● **AIM OF THE EXERCISE**:
Look at each line below and tally those holding "println"; answer with that figure and nothing else.
[DATA UNDER STUDY — start]
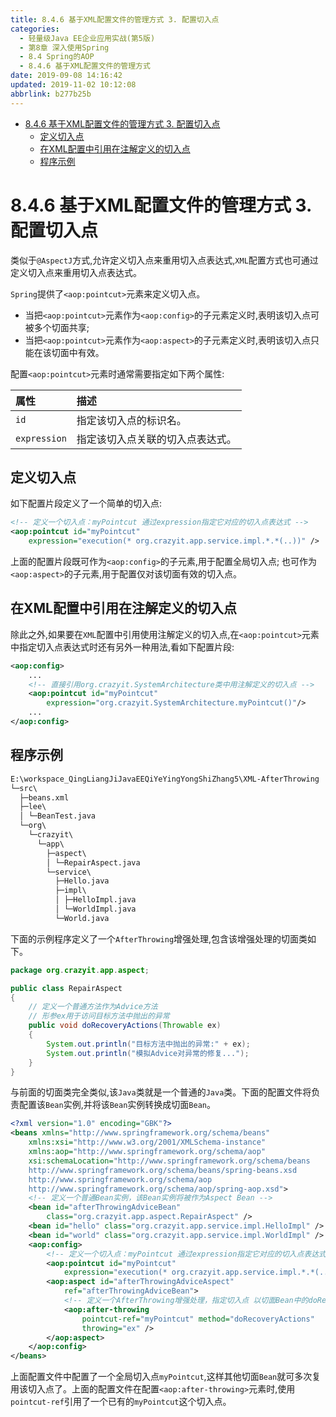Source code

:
 ```yaml
---
title: 8.4.6 基于XML配置文件的管理方式 3. 配置切入点
categories: 
  - 轻量级Java EE企业应用实战(第5版)
  - 第8章 深入使用Spring
  - 8.4 Spring的AOP
  - 8.4.6 基于XML配置文件的管理方式
date: 2019-09-08 14:16:42
updated: 2019-11-02 10:12:08
abbrlink: b277b25b
---
```

<div id='my_toc'>

- [8.4.6 基于XML配置文件的管理方式 3. 配置切入点](/JavaReadingNotes/b277b25b/#8-4-6-基于XML配置文件的管理方式-3-配置切入点)
    - [定义切入点](/JavaReadingNotes/b277b25b/#定义切入点)
    - [在XML配置中引用在注解定义的切入点](/JavaReadingNotes/b277b25b/#在XML配置中引用在注解定义的切入点)
    - [程序示例](/JavaReadingNotes/b277b25b/#程序示例)

</div>
<!--more-->
<script>if (navigator.platform.toLowerCase() == 'win32'){document.getElementById('my_toc').style.display = 'none';}</script>

<!--end-->
<!--SSTStart-->
# 8.4.6 基于XML配置文件的管理方式 3. 配置切入点 #
类似于`@AspectJ`方式,允许定义切入点来重用切入点表达式,`XML`配置方式也可通过定义切入点来重用切入点表达式。

`Spring`提供了`<aop:pointcut>`元素来定义切入点。
- 当把`<aop:pointcut>`元素作为`<aop:config>`的子元素定义时,表明该切入点可被多个切面共享;
- 当把`<aop:pointcut>`元素作为`<aop:aspect>`的子元素定义时,表明该切入点只能在该切面中有效。

配置`<aop:pointcut>`元素时通常需要指定如下两个属性:

|属性|描述|
|:---|:---|
|`id`|指定该切入点的标识名。|
|`expression`|指定该切入点关联的切入点表达式。|

## 定义切入点 ##
如下配置片段定义了一个简单的切入点:
```xml
<!-- 定义一个切入点：myPointcut 通过expression指定它对应的切入点表达式 -->
<aop:pointcut id="myPointcut"
    expression="execution(* org.crazyit.app.service.impl.*.*(..))" />
```
上面的配置片段既可作为`<aop:config>`的子元素,用于配置全局切入点;
也可作为`<aop:aspect>`的子元素,用于配置仅对该切面有效的切入点。
## 在XML配置中引用在注解定义的切入点 ##
除此之外,如果要在`XML`配置中引用使用注解定义的切入点,在`<aop:pointcut>`元素中指定切入点表达式时还有另外一种用法,看如下配置片段:
```xml
<aop:config>
    ...
    <!-- 直接引用org.crazyit.SystemArchitecture类中用注解定义的切入点 -->
    <aop:pointcut id="myPointcut"
        expression="org.crazyit.SystemArchitecture.myPointcut()"/>
    ...
</aop:config>
```
## 程序示例 ##
```cmd
E:\workspace_QingLiangJiJavaEEQiYeYingYongShiZhang5\XML-AfterThrowing
└─src\
  ├─beans.xml
  ├─lee\
  │ └─BeanTest.java
  └─org\
    └─crazyit\
      └─app\
        ├─aspect\
        │ └─RepairAspect.java
        └─service\
          ├─Hello.java
          ├─impl\
          │ ├─HelloImpl.java
          │ └─WorldImpl.java
          └─World.java
```
下面的示例程序定义了一个`AfterThrowing`增强处理,包含该增强处理的切面类如下。
```java
package org.crazyit.app.aspect;

public class RepairAspect
{
    // 定义一个普通方法作为Advice方法
    // 形参ex用于访问目标方法中抛出的异常
    public void doRecoveryActions(Throwable ex)
    {
        System.out.println("目标方法中抛出的异常:" + ex);
        System.out.println("模拟Advice对异常的修复...");
    }
}
```
与前面的切面类完全类似,该`Java`类就是一个普通的`Java`类。下面的配置文件将负责配置该`Bean`实例,并将该`Bean`实例转换成切面`Bean`。
```xml
<?xml version="1.0" encoding="GBK"?>
<beans xmlns="http://www.springframework.org/schema/beans"
    xmlns:xsi="http://www.w3.org/2001/XMLSchema-instance"
    xmlns:aop="http://www.springframework.org/schema/aop"
    xsi:schemaLocation="http://www.springframework.org/schema/beans 
    http://www.springframework.org/schema/beans/spring-beans.xsd
    http://www.springframework.org/schema/aop
    http://www.springframework.org/schema/aop/spring-aop.xsd">
    <!-- 定义一个普通Bean实例，该Bean实例将被作为Aspect Bean -->
    <bean id="afterThrowingAdviceBean"
        class="org.crazyit.app.aspect.RepairAspect" />
    <bean id="hello" class="org.crazyit.app.service.impl.HelloImpl" />
    <bean id="world" class="org.crazyit.app.service.impl.WorldImpl" />
    <aop:config>
        <!-- 定义一个切入点：myPointcut 通过expression指定它对应的切入点表达式 -->
        <aop:pointcut id="myPointcut"
            expression="execution(* org.crazyit.app.service.impl.*.*(..))" />
        <aop:aspect id="afterThrowingAdviceAspect"
            ref="afterThrowingAdviceBean">
            <!-- 定义一个AfterThrowing增强处理，指定切入点 以切面Bean中的doRecoveryActions()方法作为增强处理方法 -->
            <aop:after-throwing
                pointcut-ref="myPointcut" method="doRecoveryActions"
                throwing="ex" />
        </aop:aspect>
    </aop:config>
</beans>
```
上面配置文件中配置了一个全局切入点`myPointcut`,这样其他切面`Bean`就可多次复用该切入点了。上面的配置文件在配置`<aop:after-throwing>`元素时,使用`pointcut-ref`引用了一个已有的`myPointcut`这个切入点。

<!--SSTStop-->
[DATA UNDER STUDY — finish]
● **WRITTEN ANSWER**:
2